Israeli settlements are civilian communities inhabited by Israeli citizens, almost exclusively of Jewish ethnicity, built predominantly on lands within areas of what the international community call the Palestinian territories, which Israel has militarily occupied since the 1967 Six-Day War, and partly on lands considered Syrian territory also militarily occupied by Israel since the 1967 war. Such settlements within Palestinian territories currently exist in the West Bank and East Jerusalem, and within Syrian territory in the Golan Heights.
Following the 1967 war, Israeli settlements also existed within Egyptian territory in the Sinai Peninsula, and within the Palestinian territory of the Gaza Strip; however, Israel evacuated the Sinai settlements following the 1979 Israel-Egypt peace agreement and from the Gaza Strip in 2005 under Israel's unilateral disengagement plan. Israel dismantled 18 settlements in the Sinai Peninsula in 1982, while in 2005 all 21 settlements in the Gaza Strip were dismantled, but only four in the West Bank. In the West Bank, however, Israel continues to expand its remaining settlements as well as settling new areas, despite pressure from the international community to desist.

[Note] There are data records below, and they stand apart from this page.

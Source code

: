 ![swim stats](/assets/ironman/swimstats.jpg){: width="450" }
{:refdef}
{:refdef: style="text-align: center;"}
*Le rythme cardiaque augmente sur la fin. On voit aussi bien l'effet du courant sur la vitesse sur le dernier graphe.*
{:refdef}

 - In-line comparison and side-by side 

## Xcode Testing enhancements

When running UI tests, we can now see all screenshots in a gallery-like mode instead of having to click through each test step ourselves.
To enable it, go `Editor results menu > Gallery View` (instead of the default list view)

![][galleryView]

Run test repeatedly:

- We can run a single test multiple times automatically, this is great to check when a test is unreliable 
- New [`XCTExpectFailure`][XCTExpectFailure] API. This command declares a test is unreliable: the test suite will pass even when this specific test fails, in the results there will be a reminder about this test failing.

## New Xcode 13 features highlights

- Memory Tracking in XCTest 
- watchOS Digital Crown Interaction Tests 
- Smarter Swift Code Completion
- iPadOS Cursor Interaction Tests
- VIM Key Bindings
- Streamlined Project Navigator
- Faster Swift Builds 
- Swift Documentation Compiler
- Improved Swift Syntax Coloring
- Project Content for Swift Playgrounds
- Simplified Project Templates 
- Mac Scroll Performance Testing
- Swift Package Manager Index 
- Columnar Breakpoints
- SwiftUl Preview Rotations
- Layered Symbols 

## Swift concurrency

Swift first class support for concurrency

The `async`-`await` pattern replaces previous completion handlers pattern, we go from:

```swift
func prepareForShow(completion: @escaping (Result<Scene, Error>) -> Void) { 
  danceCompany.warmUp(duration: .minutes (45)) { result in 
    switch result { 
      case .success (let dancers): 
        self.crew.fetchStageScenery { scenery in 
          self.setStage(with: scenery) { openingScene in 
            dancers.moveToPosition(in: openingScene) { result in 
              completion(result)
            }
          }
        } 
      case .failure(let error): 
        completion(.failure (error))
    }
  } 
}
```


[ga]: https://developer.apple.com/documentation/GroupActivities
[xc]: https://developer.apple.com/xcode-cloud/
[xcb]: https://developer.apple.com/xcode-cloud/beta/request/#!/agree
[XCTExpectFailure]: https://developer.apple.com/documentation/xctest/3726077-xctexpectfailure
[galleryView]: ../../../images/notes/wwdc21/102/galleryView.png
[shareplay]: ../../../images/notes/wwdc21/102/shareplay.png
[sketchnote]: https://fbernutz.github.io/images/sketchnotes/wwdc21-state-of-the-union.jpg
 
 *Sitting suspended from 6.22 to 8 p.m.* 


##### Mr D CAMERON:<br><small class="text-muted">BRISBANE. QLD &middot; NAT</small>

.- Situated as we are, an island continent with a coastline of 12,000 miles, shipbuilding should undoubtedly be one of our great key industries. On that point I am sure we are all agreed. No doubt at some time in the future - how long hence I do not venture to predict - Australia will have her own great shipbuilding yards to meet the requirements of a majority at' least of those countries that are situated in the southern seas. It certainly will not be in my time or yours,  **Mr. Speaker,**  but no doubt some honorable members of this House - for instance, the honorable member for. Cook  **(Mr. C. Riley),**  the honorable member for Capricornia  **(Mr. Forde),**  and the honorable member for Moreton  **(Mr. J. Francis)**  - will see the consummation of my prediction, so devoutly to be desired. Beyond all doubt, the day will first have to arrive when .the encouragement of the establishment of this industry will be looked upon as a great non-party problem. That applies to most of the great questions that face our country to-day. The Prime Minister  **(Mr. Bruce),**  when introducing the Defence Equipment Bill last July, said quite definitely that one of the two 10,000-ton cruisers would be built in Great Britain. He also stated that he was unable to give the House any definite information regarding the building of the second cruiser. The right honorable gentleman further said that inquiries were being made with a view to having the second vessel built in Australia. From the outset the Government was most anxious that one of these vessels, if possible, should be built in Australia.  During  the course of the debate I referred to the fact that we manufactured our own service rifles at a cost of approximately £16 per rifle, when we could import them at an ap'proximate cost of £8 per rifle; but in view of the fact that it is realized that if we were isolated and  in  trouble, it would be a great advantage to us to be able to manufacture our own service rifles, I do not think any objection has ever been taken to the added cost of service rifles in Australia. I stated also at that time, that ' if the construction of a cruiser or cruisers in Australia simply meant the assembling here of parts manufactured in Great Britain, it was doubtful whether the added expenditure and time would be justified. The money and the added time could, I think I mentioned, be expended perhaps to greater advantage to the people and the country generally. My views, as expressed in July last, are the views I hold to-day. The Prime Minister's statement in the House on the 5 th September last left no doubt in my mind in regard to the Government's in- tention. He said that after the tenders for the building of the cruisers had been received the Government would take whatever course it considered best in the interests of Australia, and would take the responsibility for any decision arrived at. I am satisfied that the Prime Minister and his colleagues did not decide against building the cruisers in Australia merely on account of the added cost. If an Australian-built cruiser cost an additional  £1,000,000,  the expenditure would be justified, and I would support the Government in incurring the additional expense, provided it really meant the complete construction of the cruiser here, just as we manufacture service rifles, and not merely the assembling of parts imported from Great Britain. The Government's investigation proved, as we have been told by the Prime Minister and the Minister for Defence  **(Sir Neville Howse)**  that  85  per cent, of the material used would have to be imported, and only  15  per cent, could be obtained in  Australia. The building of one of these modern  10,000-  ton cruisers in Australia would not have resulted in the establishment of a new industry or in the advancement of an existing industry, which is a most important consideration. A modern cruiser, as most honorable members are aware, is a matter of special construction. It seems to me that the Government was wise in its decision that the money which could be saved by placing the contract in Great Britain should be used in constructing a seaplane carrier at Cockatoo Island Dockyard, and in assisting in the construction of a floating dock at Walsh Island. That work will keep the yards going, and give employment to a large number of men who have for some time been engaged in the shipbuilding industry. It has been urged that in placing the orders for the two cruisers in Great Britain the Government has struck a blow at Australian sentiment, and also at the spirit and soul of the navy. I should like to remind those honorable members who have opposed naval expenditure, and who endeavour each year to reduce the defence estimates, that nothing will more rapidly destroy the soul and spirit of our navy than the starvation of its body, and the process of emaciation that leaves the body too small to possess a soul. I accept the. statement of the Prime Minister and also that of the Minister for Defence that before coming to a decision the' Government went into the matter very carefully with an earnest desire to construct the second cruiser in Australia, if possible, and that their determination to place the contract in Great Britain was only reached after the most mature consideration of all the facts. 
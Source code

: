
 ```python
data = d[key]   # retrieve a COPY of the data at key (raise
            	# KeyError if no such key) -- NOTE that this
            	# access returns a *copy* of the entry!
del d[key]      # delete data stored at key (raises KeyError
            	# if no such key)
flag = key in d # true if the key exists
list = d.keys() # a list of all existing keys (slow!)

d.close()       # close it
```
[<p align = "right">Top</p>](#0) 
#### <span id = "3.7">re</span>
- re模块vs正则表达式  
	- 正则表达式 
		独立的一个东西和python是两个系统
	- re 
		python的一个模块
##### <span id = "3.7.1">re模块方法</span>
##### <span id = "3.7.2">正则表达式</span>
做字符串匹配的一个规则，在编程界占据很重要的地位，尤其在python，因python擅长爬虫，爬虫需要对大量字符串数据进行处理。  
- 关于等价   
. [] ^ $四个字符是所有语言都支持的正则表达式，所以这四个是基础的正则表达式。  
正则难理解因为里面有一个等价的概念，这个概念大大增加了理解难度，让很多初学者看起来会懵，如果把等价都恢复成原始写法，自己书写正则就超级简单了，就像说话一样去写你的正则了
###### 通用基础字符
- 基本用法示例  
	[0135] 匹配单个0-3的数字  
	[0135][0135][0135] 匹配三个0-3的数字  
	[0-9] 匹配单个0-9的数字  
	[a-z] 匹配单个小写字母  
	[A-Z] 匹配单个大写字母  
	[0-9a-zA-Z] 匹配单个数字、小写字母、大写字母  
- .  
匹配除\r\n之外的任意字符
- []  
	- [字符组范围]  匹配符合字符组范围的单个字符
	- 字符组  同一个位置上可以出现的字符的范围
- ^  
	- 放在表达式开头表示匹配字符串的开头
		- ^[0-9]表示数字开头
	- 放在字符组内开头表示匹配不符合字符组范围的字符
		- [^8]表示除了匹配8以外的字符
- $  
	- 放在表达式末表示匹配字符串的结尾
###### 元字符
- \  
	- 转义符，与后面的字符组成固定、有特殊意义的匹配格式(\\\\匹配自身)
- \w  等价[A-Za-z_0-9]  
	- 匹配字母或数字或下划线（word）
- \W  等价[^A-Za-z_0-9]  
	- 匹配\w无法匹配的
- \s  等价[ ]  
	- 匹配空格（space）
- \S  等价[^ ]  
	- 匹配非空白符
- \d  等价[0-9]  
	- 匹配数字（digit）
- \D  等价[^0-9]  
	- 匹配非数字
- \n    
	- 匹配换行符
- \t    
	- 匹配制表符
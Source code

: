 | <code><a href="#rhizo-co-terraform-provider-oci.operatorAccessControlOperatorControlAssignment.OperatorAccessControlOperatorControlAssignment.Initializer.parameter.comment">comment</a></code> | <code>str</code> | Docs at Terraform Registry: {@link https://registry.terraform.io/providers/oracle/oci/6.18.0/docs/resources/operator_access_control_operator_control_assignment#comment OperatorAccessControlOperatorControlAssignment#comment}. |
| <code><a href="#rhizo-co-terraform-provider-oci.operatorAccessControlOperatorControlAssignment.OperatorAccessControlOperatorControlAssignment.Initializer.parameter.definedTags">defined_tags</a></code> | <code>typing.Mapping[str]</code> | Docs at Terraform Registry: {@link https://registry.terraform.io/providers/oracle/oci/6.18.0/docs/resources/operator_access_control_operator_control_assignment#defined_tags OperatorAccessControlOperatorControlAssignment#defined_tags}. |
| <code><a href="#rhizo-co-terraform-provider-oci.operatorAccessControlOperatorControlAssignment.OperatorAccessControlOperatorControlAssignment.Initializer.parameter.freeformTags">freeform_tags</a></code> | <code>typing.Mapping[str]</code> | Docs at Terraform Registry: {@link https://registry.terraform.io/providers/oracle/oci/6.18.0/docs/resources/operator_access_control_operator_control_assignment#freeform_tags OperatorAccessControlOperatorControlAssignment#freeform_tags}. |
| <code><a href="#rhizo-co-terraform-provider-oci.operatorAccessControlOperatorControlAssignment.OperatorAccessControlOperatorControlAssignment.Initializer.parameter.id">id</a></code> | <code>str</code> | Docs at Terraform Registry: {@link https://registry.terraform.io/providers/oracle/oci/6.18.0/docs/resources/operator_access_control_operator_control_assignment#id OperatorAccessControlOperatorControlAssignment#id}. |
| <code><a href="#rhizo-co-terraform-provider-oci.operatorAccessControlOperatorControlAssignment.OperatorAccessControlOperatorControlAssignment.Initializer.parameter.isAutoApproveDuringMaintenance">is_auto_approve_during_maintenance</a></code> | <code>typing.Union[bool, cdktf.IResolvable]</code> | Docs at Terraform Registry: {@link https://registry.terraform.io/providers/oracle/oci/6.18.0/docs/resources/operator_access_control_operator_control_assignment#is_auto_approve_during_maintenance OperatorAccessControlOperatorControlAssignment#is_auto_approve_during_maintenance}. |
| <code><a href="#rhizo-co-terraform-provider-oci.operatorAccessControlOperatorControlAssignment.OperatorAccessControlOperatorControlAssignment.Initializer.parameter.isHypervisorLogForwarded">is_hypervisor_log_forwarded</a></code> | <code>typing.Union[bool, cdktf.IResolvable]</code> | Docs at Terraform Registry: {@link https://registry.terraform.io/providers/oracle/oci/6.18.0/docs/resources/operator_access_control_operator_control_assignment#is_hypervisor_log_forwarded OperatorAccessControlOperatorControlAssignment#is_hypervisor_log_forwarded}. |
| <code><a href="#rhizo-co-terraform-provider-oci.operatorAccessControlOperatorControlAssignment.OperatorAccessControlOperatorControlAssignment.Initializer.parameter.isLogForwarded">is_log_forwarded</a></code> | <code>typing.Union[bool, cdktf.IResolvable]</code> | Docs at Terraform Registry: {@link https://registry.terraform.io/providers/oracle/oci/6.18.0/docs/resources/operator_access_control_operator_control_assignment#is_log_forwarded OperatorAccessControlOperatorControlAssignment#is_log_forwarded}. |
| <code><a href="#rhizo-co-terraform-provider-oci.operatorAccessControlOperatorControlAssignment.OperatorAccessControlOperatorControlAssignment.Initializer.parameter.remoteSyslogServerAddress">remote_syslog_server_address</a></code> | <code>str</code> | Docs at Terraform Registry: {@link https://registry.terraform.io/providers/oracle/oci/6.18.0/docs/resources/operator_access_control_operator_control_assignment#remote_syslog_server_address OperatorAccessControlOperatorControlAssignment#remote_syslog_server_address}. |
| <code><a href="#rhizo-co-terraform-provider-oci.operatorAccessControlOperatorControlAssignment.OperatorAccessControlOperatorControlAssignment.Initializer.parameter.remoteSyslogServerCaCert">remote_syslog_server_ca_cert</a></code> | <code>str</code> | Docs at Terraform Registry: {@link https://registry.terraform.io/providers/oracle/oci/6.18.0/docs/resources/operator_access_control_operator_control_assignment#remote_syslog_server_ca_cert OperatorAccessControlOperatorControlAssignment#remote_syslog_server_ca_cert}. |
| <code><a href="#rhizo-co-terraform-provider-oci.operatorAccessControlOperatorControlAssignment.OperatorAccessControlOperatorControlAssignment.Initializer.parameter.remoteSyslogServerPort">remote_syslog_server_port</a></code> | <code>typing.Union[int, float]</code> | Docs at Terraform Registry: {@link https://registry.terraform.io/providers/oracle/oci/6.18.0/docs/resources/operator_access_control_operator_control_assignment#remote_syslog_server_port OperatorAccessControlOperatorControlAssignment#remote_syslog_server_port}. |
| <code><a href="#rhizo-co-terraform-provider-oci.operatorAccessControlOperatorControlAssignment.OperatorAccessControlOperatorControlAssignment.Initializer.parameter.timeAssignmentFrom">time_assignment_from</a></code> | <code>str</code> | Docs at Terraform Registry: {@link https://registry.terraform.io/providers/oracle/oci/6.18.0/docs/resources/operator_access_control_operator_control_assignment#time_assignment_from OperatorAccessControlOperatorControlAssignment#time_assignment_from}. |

According to the Israeli investigative reporter Uri Blau, settlements received funding by private tax-exempt U.S. NGOs of $220 million for 2009–2013, suggesting that the U.S. is indirectly subsidizing their creation.
The international community considers the settlements in occupied territory to be illegal, and the United Nations has repeatedly upheld the view that Israel's construction of settlements constitutes a violation of the Fourth Geneva Convention.